> Exercise objective
Each entry has to be reproduced in full, exactly as given.

(Data listing begins)

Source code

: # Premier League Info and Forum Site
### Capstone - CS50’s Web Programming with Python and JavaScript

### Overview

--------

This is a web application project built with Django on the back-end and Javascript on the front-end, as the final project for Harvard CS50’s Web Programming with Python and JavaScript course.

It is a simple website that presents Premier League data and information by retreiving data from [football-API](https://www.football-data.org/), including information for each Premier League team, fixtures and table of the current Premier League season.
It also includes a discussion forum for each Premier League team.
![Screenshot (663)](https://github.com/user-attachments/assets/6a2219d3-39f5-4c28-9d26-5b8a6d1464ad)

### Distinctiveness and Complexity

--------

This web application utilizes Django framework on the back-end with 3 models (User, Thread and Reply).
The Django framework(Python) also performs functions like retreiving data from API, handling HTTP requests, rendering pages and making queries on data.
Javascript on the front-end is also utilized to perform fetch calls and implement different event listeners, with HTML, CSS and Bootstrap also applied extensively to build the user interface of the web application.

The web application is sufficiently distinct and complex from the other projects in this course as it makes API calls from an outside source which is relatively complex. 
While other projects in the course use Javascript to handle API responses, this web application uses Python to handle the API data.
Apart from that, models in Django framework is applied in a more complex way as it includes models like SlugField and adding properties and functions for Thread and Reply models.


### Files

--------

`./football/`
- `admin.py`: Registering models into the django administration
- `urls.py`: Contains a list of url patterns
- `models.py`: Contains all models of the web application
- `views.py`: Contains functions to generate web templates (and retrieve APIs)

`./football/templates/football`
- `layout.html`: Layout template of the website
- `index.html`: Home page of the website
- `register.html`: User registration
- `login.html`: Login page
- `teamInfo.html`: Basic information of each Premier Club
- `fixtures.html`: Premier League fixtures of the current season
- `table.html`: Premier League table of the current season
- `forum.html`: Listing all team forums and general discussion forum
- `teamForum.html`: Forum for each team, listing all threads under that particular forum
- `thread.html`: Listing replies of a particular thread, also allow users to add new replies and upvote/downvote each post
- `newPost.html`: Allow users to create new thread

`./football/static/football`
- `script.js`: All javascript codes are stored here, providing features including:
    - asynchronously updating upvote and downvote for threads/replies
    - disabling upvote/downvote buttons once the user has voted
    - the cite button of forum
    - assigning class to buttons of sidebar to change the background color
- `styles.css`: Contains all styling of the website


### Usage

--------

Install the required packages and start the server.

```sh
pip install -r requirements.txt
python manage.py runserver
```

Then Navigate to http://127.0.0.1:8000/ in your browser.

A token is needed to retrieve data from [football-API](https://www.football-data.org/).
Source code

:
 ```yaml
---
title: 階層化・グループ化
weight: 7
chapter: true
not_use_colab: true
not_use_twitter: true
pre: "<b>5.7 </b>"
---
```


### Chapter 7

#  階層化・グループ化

(Data listing ends)

> Expected answer
Source code

: # Premier League Info and Forum Site
### Capstone - CS50’s Web Programming with Python and JavaScript

### Overview

--------

This is a web application project built with Django on the back-end and Javascript on the front-end, as the final project for Harvard CS50’s Web Programming with Python and JavaScript course.

It is a simple website that presents Premier League data and information by retreiving data from [football-API](https://www.football-data.org/), including information for each Premier League team, fixtures and table of the current Premier League season.
It also includes a discussion forum for each Premier League team.
![Screenshot (663)](https://github.com/user-attachments/assets/6a2219d3-39f5-4c28-9d26-5b8a6d1464ad)

### Distinctiveness and Complexity

--------

This web application utilizes Django framework on the back-end with 3 models (User, Thread and Reply).
The Django framework(Python) also performs functions like retreiving data from API, handling HTTP requests, rendering pages and making queries on data.
Javascript on the front-end is also utilized to perform fetch calls and implement different event listeners, with HTML, CSS and Bootstrap also applied extensively to build the user interface of the web application.

The web application is sufficiently distinct and complex from the other projects in this course as it makes API calls from an outside source which is relatively complex. 
While other projects in the course use Javascript to handle API responses, this web application uses Python to handle the API data.
Apart from that, models in Django framework is applied in a more complex way as it includes models like SlugField and adding properties and functions for Thread and Reply models.


### Files

--------

`./football/`
- `admin.py`: Registering models into the django administration
- `urls.py`: Contains a list of url patterns
- `models.py`: Contains all models of the web application
- `views.py`: Contains functions to generate web templates (and retrieve APIs)

`./football/templates/football`
- `layout.html`: Layout template of the website
- `index.html`: Home page of the website
- `register.html`: User registration
- `login.html`: Login page
- `teamInfo.html`: Basic information of each Premier Club
- `fixtures.html`: Premier League fixtures of the current season
- `table.html`: Premier League table of the current season
- `forum.html`: Listing all team forums and general discussion forum
- `teamForum.html`: Forum for each team, listing all threads under that particular forum
- `thread.html`: Listing replies of a particular thread, also allow users to add new replies and upvote/downvote each post
- `newPost.html`: Allow users to create new thread

`./football/static/football`
- `script.js`: All javascript codes are stored here, providing features including:
    - asynchronously updating upvote and downvote for threads/replies
    - disabling upvote/downvote buttons once the user has voted
    - the cite button of forum
    - assigning class to buttons of sidebar to change the background color
- `styles.css`: Contains all styling of the website


### Usage

--------

Install the required packages and start the server.

```sh
pip install -r requirements.txt
python manage.py runserver
```

Then Navigate to http://127.0.0.1:8000/ in your browser.

A token is needed to retrieve data from [football-API](https://www.football-data.org/).
Source code

:
 ```yaml
---
title: 階層化・グループ化
weight: 7
chapter: true
not_use_colab: true
not_use_twitter: true
pre: "<b>5.7 </b>"
---
```


### Chapter 7

#  階層化・グループ化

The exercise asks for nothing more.